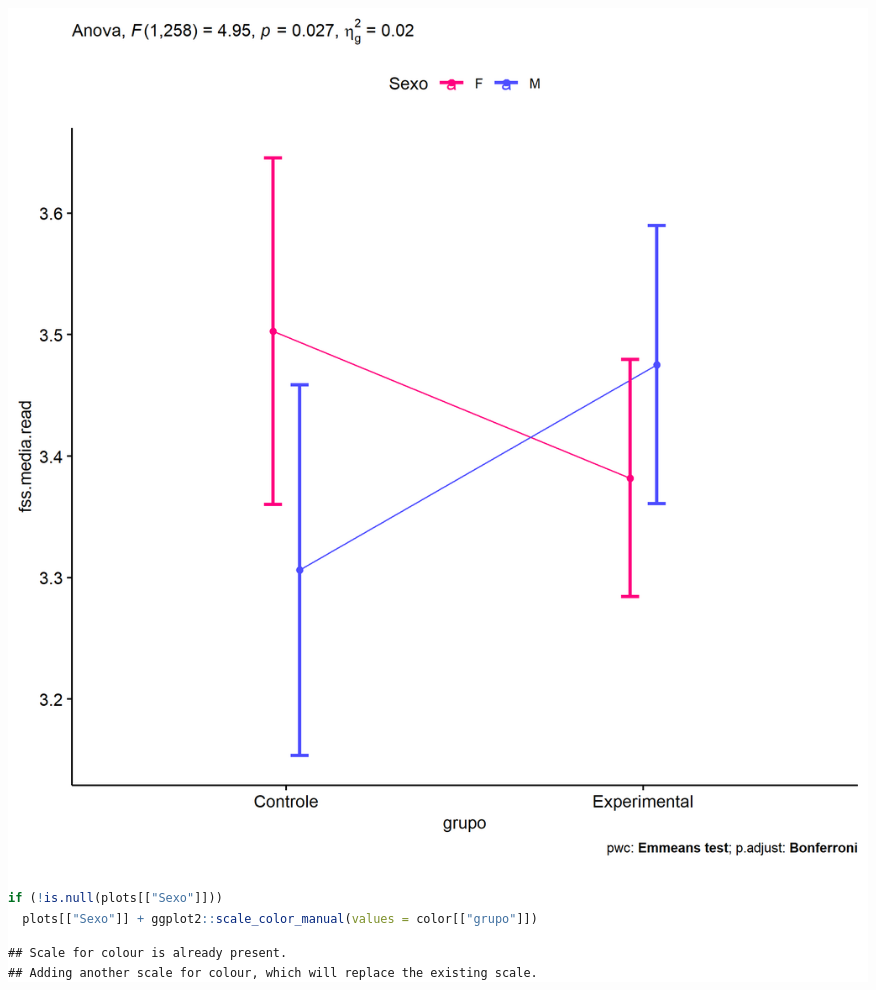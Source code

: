 ![](aov-wordgen-flow.read-Serie-8-ano_files/figure-gfm/unnamed-chunk-42-1.png)

``` r
if (!is.null(plots[["Sexo"]]))
  plots[["Sexo"]] + ggplot2::scale_color_manual(values = color[["grupo"]])
```

    ## Scale for colour is already present.
    ## Adding another scale for colour, which will replace the existing scale.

- TASK STATEMENT -
The images are to be left out while the entries are written out exactly.

- YOUR RESPONSE -
Source code

: ![](aov-wordgen-flow.read-Serie-8-ano_files/figure-gfm/unnamed-chunk-42-1.png)

``` r
if (!is.null(plots[["Sexo"]]))
  plots[["Sexo"]] + ggplot2::scale_color_manual(values = color[["grupo"]])
```

    ## Scale for colour is already present.
    ## Adding another scale for colour, which will replace the existing scale.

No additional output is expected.